跳转至

XiangShan Decode Design Document

  • Version: V2R2
  • Status: OK
  • Date: 2025/02/28
  • Commit: xxx

Terminology Explanation

Terminology Explanation
Abbreviation Full Name Description
- Decode Unit Decode Unit
uop Micro Operation Micro Operation
- numOfUop Number of uops split from one instruction
- numOfWB Number of uops requiring writeback among uops split from one instruction
- vtypeArch vtype configuration of the latest committed vector instruction
- vtypeSpec Current vtype configuration for vector instructions
- walkVType vtype rolled back and restored during redirection

Sub-module List

Sub-module List
Sub-module Description
DecodeUnit Decode Unit
DecodeUnitComp Vector Instruction Splitting Module
FPDecoder Floating-Point Instruction Decoder
UopInfoGen Instruction Splitting Type and Count Generation Unit
VecDecoder Vector Instruction Decoder
VecExceptionGen Vector Exception Check Module
VTypeGen Vector Instruction vtype Configuration Generation Module

Design Specifications

  • Added Vector configuration generation module, Vector decode module, Vector instruction splitting module, Vector exception check module. All vector instructions are split and enter decoderComp.
  • Supports decoding up to 6 scalar instructions simultaneously in the same cycle.
  • Supports decoding up to 1 vector instruction simultaneously in the same cycle.
  • Partial instructions are translated:
  • zimop instruction is translated to an addi instruction with src as x0 and imm as 0.
  • csrr vlenb instruction is translated to an addi instruction with src as x0 and imm as VLEN/8.
  • csrr vl instruction is translated to a vset instruction that reads the vl register and writes to a scalar register.
  • When reading a read-only CSR, waitForward and blockBackward signals are no longer asserted, supporting out-of-order execution.
  • Other functionalities are the same as Nanhu.

Functionality

Performs decoding of instructions, converting the 32-bit instruction encoding into control signals for the instruction. If the instruction is a vector instruction or an AMO_CAS instruction, instruction splitting is required. The instruction splitting process involves splitting the instruction into one or more uops, and reassigning source register numbers, source register types, destination register numbers, destination register types, functional unit used, and operation type according to the split type.

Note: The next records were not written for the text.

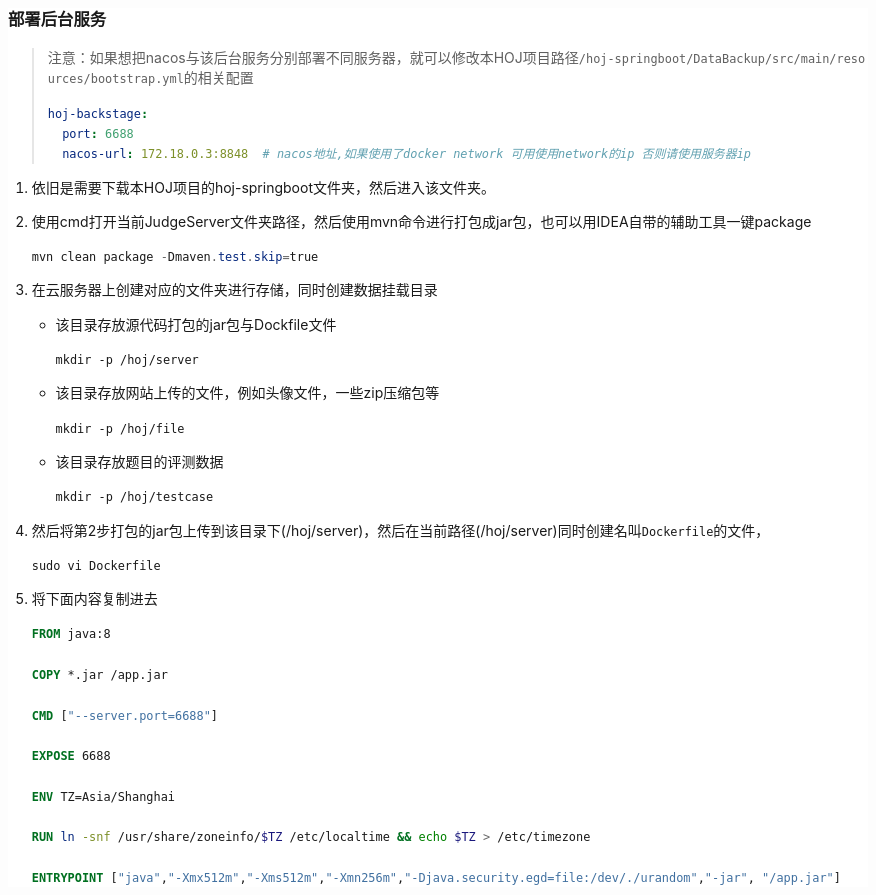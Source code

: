 ### 部署后台服务

> 注意：如果想把nacos与该后台服务分别部署不同服务器，就可以修改本HOJ项目路径`/hoj-springboot/DataBackup/src/main/resources/bootstrap.yml`的相关配置
>
> ```yaml
> hoj-backstage:
>   port: 6688
>   nacos-url: 172.18.0.3:8848  # nacos地址,如果使用了docker network 可用使用network的ip 否则请使用服务器ip
> ```

1. 依旧是需要下载本HOJ项目的hoj-springboot文件夹，然后进入该文件夹。

2. 使用cmd打开当前JudgeServer文件夹路径，然后使用mvn命令进行打包成jar包，也可以用IDEA自带的辅助工具一键package

   ```powershell
   mvn clean package -Dmaven.test.skip=true
   ```

3. 在云服务器上创建对应的文件夹进行存储，同时创建数据挂载目录

   - 该目录存放源代码打包的jar包与Dockfile文件

     ```shell
     mkdir -p /hoj/server
     ```

   - 该目录存放网站上传的文件，例如头像文件，一些zip压缩包等

     ```shell
     mkdir -p /hoj/file
     ```

   - 该目录存放题目的评测数据

     ```shell
     mkdir -p /hoj/testcase
     ```

4. 然后将第2步打包的jar包上传到该目录下(/hoj/server)，然后在当前路径(/hoj/server)同时创建名叫`Dockerfile`的文件，

   ```shell
   sudo vi Dockerfile
   ```

5. 将下面内容复制进去

   ```dockerfile
   FROM java:8
     
   COPY *.jar /app.jar
   
   CMD ["--server.port=6688"]
   
   EXPOSE 6688
   
   ENV TZ=Asia/Shanghai
   
   RUN ln -snf /usr/share/zoneinfo/$TZ /etc/localtime && echo $TZ > /etc/timezone
   
   ENTRYPOINT ["java","-Xmx512m","-Xms512m","-Xmn256m","-Djava.security.egd=file:/dev/./urandom","-jar", "/app.jar"]
   ```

After decoding, the instruction with control information is passed to the rename module, which allocates physical registers based on the source register number and source register type. Exception instructions and virtualized exception instructions are checked during the decode stage, and the corresponding signals in exceptionVec are asserted.

Overall Design

Decoding is done by instantiating 6 DecodeUnit modules for the input instructions. The DecodeUnit outputs a signal indicating whether the instruction is a vector instruction. If it is a vector instruction, it needs to be passed to the complex decoder decoderComp for instruction splitting. Since vector instructions need to go through DecodeUnit and UopInfoGen for decoding before entering the complex decoder, which results in a long critical path, instructions entering the complex decoder are temporarily stored for one cycle and undergo vector exception checks and instruction splitting in the next cycle. They are converted into one or more uops. If the number of uops exceeds 6, multiple cycles are required for decoding. If the remaining uops can be decoded in the current cycle, the vector instruction(s) that need decoding will be passed to decoderComp in that cycle. Assuming rename is ready, the situation can be classified based on the order of input instructions:

  1. Scalar instruction: Decode directly.
  2. Vector instruction: When decoderComp is ready, the vector instruction is passed to decoderComp for instruction splitting. Only one vector instruction can be processed.
  3. Vector instruction + Scalar instruction: When decoderComp is ready, the vector instruction is passed to decoderComp for instruction splitting. Only one vector instruction can be processed; scalar instructions cannot be processed simultaneously.
  4. Scalar instruction + Vector instruction: Scalar instructions before the vector instruction are decoded directly. When decoderComp is ready, the vector instruction is passed to decoderComp for instruction splitting. Only one vector instruction can be processed.
  5. Split uops + Scalar instruction: Assume there are n split uops needing rename in the current cycle, and m scalar instructions needing rename simultaneously. If n + m <= 6, decode directly. Otherwise, only decode 6-n scalar instructions.
  6. Split uops + Vector instruction: Processing of vector instruction split uops is the same as the vector case.
  7. Split uops + Vector instruction + Scalar instruction: Processing of scalar instructions is the same as the Split uops + Scalar instruction case. Processing of vector instruction is the same as the Vector instruction case.
  8. Split uops + Scalar instruction + Vector instruction: Processing of scalar instructions is the same as the Split uops + Scalar instruction case. Processing of vector instruction is the same as the Vector instruction case.

Overall Block Diagram

decode

Interface List

See Interface Document

Secondary Module VTypeGen

The VTypeGen module is primarily used to maintain the vtype configuration to be used by the currently decoded vector instruction. Whenever a vset instruction is executed or a redirection occurs requiring rollback, the vtype information stored in VTypeGen is updated.

Inputs

  • 32-bit instruction information from the frontend instruction stream;
  • vtype rollback information from the ROB's vtype buffer;
  • vtype commit information from the ROB's vtype buffer;
  • vtype information for vsetvl instruction from the backend. Since the vtype information for vsetvl instruction is obtained by reading a register rather than decoding, the vtype information is passed to vtypeGen when the vsetvl instruction writes back.

Outputs

Outputs vtype information (the vtype configuration used by the vector instruction currently in the decode stage) to the Decode Unit.

Design Specifications

There are 4 cases for vtypeSpec update:

  1. When a vsetvl instruction is committed, vtypeSpec is updated to the vtype of the vsetvl instruction, which is obtained when the vsetvl instruction writes back. Since vsetvl instruction flushes the pipeline, it does not conflict with other cases.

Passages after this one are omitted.